Hopefully, this would isolate in (or between) what components the noise is being introduced.


----------



## JD (Dec 3, 2007)

*Re: Bad dimmer noise (interfierence?)*


SweetBennyFenton said:


> When the building was constructed, they had all the speaker and mic outlets from the stage run to a panel in the booth. This panel was ripped out at some point, so all the cables come into the booth through the original conduit and just spill out onto the floor.



Please don't tell me they ran the mic and speaker lines in the same conduit (?!) Although not relevant to your current problem, that would be a recipe for something called ultrasonic oscillation. This is a type of electronic feedback that can not be heard, but should it occur could do a lot of damage to your sound equipment! 

One other thing to check would be the insulation on the mic cables where they come out of the "hole", "conduit" or whatever. If one of the cables has been cut into by abrasion, the shield on the cable could be in contact whit the building frame or conduit creating a new ground loop.


----------



## SweetBennyFenton (Dec 3, 2007)

*Re: Bad dimmer noise (interfierence?)*


JD said:


> Please don't tell me they ran the mic and speaker lines in the same conduit (?!) Although not relevant to your current problem, that would be a recipe for something called ultrasonic oscillation. This is a type of electronic feedback that can not be heard, but should it occur could do a lot of damage to your sound equipment!
> One other thing to check would be the insulation on the mic cables where they come out of the "hole", "conduit" or whatever. If one of the cables has been cut into by abrasion, the shield on the cable could be in contact whit the building frame or conduit creating a new ground loop.



Oh, I wouldn't doubt if the mic and speaker cable were run together. For all I know, it was run on the same path as the lighting circuits. 

I will try unplugging stuff to try to isolate what is being affected. Thank you all so much.


----------



## STEVETERRY (Dec 3, 2007)

SweetBennyFenton said:


> So, my theater has an old(ish) dimmer rack in the booth.
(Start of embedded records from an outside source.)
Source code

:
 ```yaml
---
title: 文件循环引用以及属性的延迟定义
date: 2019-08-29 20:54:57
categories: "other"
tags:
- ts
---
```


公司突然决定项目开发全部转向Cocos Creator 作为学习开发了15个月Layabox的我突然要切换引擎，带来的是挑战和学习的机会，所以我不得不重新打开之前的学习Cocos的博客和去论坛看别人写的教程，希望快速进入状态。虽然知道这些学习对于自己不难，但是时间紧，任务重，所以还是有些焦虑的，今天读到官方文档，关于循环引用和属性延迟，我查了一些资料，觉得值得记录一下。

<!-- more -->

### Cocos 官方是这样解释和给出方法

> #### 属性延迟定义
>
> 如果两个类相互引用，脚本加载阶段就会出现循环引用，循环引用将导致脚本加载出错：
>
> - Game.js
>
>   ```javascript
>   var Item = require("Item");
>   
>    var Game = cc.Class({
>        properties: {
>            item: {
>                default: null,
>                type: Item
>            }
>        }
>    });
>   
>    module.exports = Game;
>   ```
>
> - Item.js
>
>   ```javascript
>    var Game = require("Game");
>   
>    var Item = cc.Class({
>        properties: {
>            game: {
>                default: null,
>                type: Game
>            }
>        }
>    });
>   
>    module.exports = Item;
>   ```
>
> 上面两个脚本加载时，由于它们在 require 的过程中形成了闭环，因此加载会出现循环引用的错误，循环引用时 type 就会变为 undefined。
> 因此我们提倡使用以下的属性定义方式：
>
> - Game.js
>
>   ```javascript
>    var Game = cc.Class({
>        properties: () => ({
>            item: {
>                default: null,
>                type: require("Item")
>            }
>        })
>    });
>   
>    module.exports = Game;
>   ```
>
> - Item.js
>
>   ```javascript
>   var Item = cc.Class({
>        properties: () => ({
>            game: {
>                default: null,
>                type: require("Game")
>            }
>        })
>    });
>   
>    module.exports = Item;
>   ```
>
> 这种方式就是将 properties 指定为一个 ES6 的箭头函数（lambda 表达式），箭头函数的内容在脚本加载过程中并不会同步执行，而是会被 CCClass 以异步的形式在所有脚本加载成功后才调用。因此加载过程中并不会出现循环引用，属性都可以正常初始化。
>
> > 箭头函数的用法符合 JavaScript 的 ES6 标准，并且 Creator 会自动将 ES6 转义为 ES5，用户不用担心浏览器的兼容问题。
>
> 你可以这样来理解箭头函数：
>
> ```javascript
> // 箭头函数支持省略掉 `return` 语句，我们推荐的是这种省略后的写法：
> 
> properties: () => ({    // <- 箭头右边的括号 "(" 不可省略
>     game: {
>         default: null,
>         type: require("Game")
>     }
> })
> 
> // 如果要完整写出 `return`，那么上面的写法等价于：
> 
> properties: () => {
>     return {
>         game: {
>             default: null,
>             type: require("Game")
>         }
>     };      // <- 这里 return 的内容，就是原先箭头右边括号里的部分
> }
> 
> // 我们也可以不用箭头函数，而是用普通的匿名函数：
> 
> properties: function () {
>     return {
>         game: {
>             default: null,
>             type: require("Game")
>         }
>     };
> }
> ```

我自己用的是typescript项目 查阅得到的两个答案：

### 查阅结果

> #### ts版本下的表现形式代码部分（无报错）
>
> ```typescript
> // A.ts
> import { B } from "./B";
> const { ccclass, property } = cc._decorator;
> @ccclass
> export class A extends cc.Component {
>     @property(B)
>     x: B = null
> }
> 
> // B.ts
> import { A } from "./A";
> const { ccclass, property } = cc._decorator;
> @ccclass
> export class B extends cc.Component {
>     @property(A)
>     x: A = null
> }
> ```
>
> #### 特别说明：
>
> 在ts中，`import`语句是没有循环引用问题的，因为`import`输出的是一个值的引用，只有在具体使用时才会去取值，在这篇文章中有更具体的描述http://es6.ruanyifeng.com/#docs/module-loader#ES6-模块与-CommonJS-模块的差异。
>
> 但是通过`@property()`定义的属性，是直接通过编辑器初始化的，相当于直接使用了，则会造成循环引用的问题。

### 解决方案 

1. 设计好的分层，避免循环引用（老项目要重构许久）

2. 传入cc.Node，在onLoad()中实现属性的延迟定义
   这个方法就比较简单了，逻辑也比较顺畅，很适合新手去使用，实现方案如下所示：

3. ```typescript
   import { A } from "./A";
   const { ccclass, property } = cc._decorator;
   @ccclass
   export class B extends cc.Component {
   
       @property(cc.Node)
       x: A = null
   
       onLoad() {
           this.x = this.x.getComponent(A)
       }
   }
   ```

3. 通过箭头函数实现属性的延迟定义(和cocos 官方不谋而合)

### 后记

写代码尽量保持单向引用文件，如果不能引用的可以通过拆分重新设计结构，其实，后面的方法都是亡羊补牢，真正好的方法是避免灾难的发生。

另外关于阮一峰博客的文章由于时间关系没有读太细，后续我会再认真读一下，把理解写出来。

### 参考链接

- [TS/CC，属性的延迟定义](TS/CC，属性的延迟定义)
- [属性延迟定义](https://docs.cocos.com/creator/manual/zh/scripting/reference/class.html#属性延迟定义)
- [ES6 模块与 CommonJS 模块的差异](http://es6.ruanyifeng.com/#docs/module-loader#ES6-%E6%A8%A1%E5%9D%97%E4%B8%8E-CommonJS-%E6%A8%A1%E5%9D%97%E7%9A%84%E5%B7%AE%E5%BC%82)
I went into tech this weekend and found a horrible buzz in the sound system and headsets whenever I power up the lights. If there are few lights up or they are at full, the noise is almost gone. When I have a lot of instruments up (especially at low levels) it buzzes worse than any interfierence I have ever heard.
> It seems to me that any cable running sound signal that comes anywhere close to the dimmers picks up this hum. Problem is, all of my sound and clear-com cables have to run through the booth.
> I remember reading once (from Van maybe) how to build a wire box that could help with this kind of thing.
> Has anyone had similar problems and does anyone have any advice?
> Thanks!




I have had this experience on a number of occasions during the past 30 years.

I would look for a neutral-to-ground short somewhere in the lighting system.

1. Unplug every fixture and cable. Does it go away? If yes, plug them back in one at a time until the buzz comes back. Then, mark that cord and fixture, unplug it, and keep plugging in the other cords/fixtures. If the buzz re-appears with any cord/fixture, mark it and unplug. There could be a short on more than one fixture/cable.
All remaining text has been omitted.